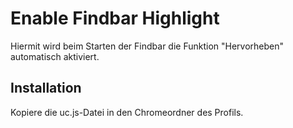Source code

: # Enable Findbar Highlight

Hiermit wird beim Starten der Findbar die Funktion "Hervorheben" automatisch aktiviert.

## Installation
Kopiere die uc.js-Datei in den Chromeordner des Profils.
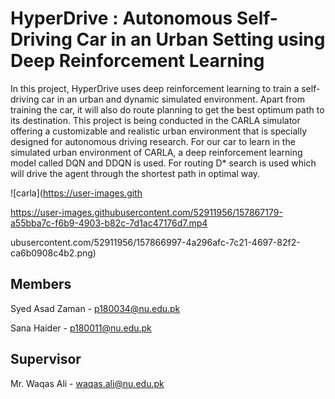 
# HyperDrive : Autonomous Self-Driving Car in an Urban Setting using Deep Reinforcement Learning
In this project, HyperDrive uses deep reinforcement learning to train a self-driving car
in an urban and dynamic simulated environment. Apart from training the car, it will
also do route planning to get the best optimum path to its destination. This project is
being conducted in the CARLA simulator offering a customizable and realistic urban
environment that is specially designed for autonomous driving research.
For our car to learn in the simulated urban environment of CARLA, a deep reinforcement
learning model called DQN and DDQN is used. For routing D* search is used which will
drive the agent through the shortest path in optimal way.

![carla](https://user-images.gith

https://user-images.githubusercontent.com/52911956/157867179-a55bba7c-f6b9-4903-b82c-7d1ac47176d7.mp4

ubusercontent.com/52911956/157866997-4a296afc-7c21-4697-82f2-ca6b0908c4b2.png)


## Members

Syed Asad Zaman - [p180034@nu.edu.pk](mailto:p180034@nu.edu.pk)

Sana Haider - [p180011@nu.edu.pk](mailto:p180011@nu.edu.pk)


## Supervisor
Mr. Waqas Ali - [waqas.ali@nu.edu.pk](mailto:waqas.ali@nu.edu.pk)
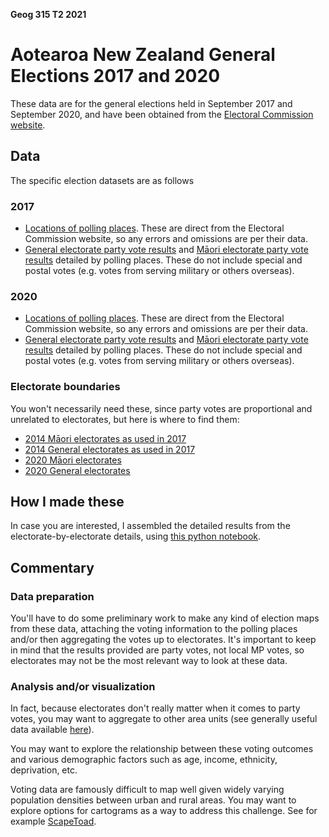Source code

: **Geog 315 T2 2021**

# Aotearoa New Zealand General Elections 2017 and 2020
These data are for the general elections held in September 2017 and September 2020, and have been obtained from the [Electoral Commission website](https://www.electionresults.govt.nz).

## Data
The specific election datasets are as follows

### 2017
+ [Locations of polling places](voting-places-2017.gpkg?raw=true). These are direct from the Electoral Commission website, so any errors and omissions are per their data.
+ [General electorate party vote results](non-maori-electorate-detailed-party-results-2017.csv?raw=true) and [Māori electorate party vote results](maori-electorate-detailed-party-results-2017.csv?raw=true) detailed by polling places. These do not include special and postal votes (e.g. votes from serving military or others overseas).

### 2020
+ [Locations of polling places](voting-places-2020.gpkg?raw=true). These are direct from the Electoral Commission website, so any errors and omissions are per their data.
+ [General electorate party vote results](non-maori-electorate-detailed-party-results-2020.csv?raw=true) and [Māori electorate party vote results](maori-electorate-detailed-party-results-2020.csv?raw=true) detailed by polling places. These do not include special and postal votes (e.g. votes from serving military or others overseas).

### Electorate boundaries
You won't necessarily need these, since party votes are proportional and unrelated to electorates, but here is where to find them:
+ [2014 Māori electorates as used in 2017](https://datafinder.stats.govt.nz/layer/104063-maori-electoral-district-2014/])
+ [2014 General electorates as used in 2017](https://datafinder.stats.govt.nz/layer/104062-general-electoral-district-2014/)
+ [2020 Māori electorates](https://datafinder.stats.govt.nz/layer/104579-maori-electorates-2020/)
+ [2020 General electorates](https://datafinder.stats.govt.nz/layer/104580-general-electorates-2020/)

## How I made these
In case you are interested, I assembled the detailed results from the electorate-by-electorate details, using <a target="_blank" href="https://github.com/DOSull/Geog315/blob/master/labs/mini-project/anz-elections/pull-elections-data.ipynb">this python notebook</a>.

## Commentary
### Data preparation
You'll have to do some preliminary work to make any kind of election maps from these data, attaching the voting information to the polling places and/or then aggregating the votes up to electorates. It's important to keep in mind that the results provided are party votes, not local MP votes, so electorates may not be the most relevant way to look at these data.

### Analysis and/or visualization
In fact, because electorates don't really matter when it comes to party votes, you may want to aggregate to other area units (see generally useful data available [here](../aotearoa-new-zealand-census-data.md)).

You may want to explore the relationship between these voting outcomes and various demographic factors such as age, income, ethnicity, deprivation, etc.

Voting data are famously difficult to map well given widely varying population densities between urban and rural areas. You may want to explore options for cartograms as a way to address this challenge. See for example [ScapeToad](http://scapetoad.choros.place/).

* _DIRECTIONS FOR THIS TASK_:
Retype the data shown above exactly, excluding any picture it contains.

* _RESULT BELOW_:
Source code

: # Enable Findbar Highlight

Hiermit wird beim Starten der Findbar die Funktion "Hervorheben" automatisch aktiviert.

## Installation
Kopiere die uc.js-Datei in den Chromeordner des Profils.
# HyperDrive : Autonomous Self-Driving Car in an Urban Setting using Deep Reinforcement Learning
In this project, HyperDrive uses deep reinforcement learning to train a self-driving car
in an urban and dynamic simulated environment. Apart from training the car, it will
also do route planning to get the best optimum path to its destination. This project is
being conducted in the CARLA simulator offering a customizable and realistic urban
environment that is specially designed for autonomous driving research.
For our car to learn in the simulated urban environment of CARLA, a deep reinforcement
learning model called DQN and DDQN is used. For routing D* search is used which will
drive the agent through the shortest path in optimal way.

![carla](https://user-images.gith

https://user-images.githubusercontent.com/52911956/157867179-a55bba7c-f6b9-4903-b82c-7d1ac47176d7.mp4

ubusercontent.com/52911956/157866997-4a296afc-7c21-4697-82f2-ca6b0908c4b2.png)


## Members

Syed Asad Zaman - [p180034@nu.edu.pk](mailto:p180034@nu.edu.pk)

Sana Haider - [p180011@nu.edu.pk](mailto:p180011@nu.edu.pk)


## Supervisor
Mr. Waqas Ali - [waqas.ali@nu.edu.pk](mailto:waqas.ali@nu.edu.pk)
Source code

: **Geog 315 T2 2021**

# Aotearoa New Zealand General Elections 2017 and 2020
These data are for the general elections held in September 2017 and September 2020, and have been obtained from the [Electoral Commission website](https://www.electionresults.govt.nz).

## Data
The specific election datasets are as follows

### 2017
+ [Locations of polling places](voting-places-2017.gpkg?raw=true). These are direct from the Electoral Commission website, so any errors and omissions are per their data.
+ [General electorate party vote results](non-maori-electorate-detailed-party-results-2017.csv?raw=true) and [Māori electorate party vote results](maori-electorate-detailed-party-results-2017.csv?raw=true) detailed by polling places. These do not include special and postal votes (e.g. votes from serving military or others overseas).

### 2020
+ [Locations of polling places](voting-places-2020.gpkg?raw=true). These are direct from the Electoral Commission website, so any errors and omissions are per their data.
+ [General electorate party vote results](non-maori-electorate-detailed-party-results-2020.csv?raw=true) and [Māori electorate party vote results](maori-electorate-detailed-party-results-2020.csv?raw=true) detailed by polling places. These do not include special and postal votes (e.g. votes from serving military or others overseas).

### Electorate boundaries
You won't necessarily need these, since party votes are proportional and unrelated to electorates, but here is where to find them:
+ [2014 Māori electorates as used in 2017](https://datafinder.stats.govt.nz/layer/104063-maori-electoral-district-2014/])
+ [2014 General electorates as used in 2017](https://datafinder.stats.govt.nz/layer/104062-general-electoral-district-2014/)
+ [2020 Māori electorates](https://datafinder.stats.govt.nz/layer/104579-maori-electorates-2020/)
+ [2020 General electorates](https://datafinder.stats.govt.nz/layer/104580-general-electorates-2020/)

## How I made these
In case you are interested, I assembled the detailed results from the electorate-by-electorate details, using <a target="_blank" href="https://github.com/DOSull/Geog315/blob/master/labs/mini-project/anz-elections/pull-elections-data.ipynb">this python notebook</a>.

## Commentary
### Data preparation
You'll have to do some preliminary work to make any kind of election maps from these data, attaching the voting information to the polling places and/or then aggregating the votes up to electorates. It's important to keep in mind that the results provided are party votes, not local MP votes, so electorates may not be the most relevant way to look at these data.

### Analysis and/or visualization
In fact, because electorates don't really matter when it comes to party votes, you may want to aggregate to other area units (see generally useful data available [here](../aotearoa-new-zealand-census-data.md)).

You may want to explore the relationship between these voting outcomes and various demographic factors such as age, income, ethnicity, deprivation, etc.

Voting data are famously difficult to map well given widely varying population densities between urban and rural areas. You may want to explore options for cartograms as a way to address this challenge. See for example [ScapeToad](http://scapetoad.choros.place/).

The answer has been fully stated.